Try it: Exact copies of the records below are needed, free of pictures.
[[ Extracted information, beginning ]]
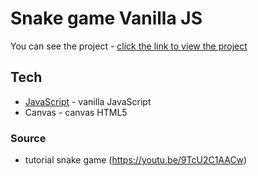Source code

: # Snake game Vanilla JS

You can see the project - [click the link to view the project](https://nataliasokolowska.github.io/Snake-canvas-JavaScript/index)

## Tech
* [JavaScript](http://devdocs.io/javascript/) - vanilla JavaScript
* Canvas - canvas HTML5

### Source
* tutorial snake game (https://youtu.be/9TcU2C1AACw)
[[ Extracted information, end ]]
The completed task:
Source code

: # Snake game Vanilla JS

You can see the project - [click the link to view the project](https://nataliasokolowska.github.io/Snake-canvas-JavaScript/index)

## Tech
* [JavaScript](http://devdocs.io/javascript/) - vanilla JavaScript
* Canvas - canvas HTML5

### Source
* tutorial snake game (https://youtu.be/9TcU2C1AACw)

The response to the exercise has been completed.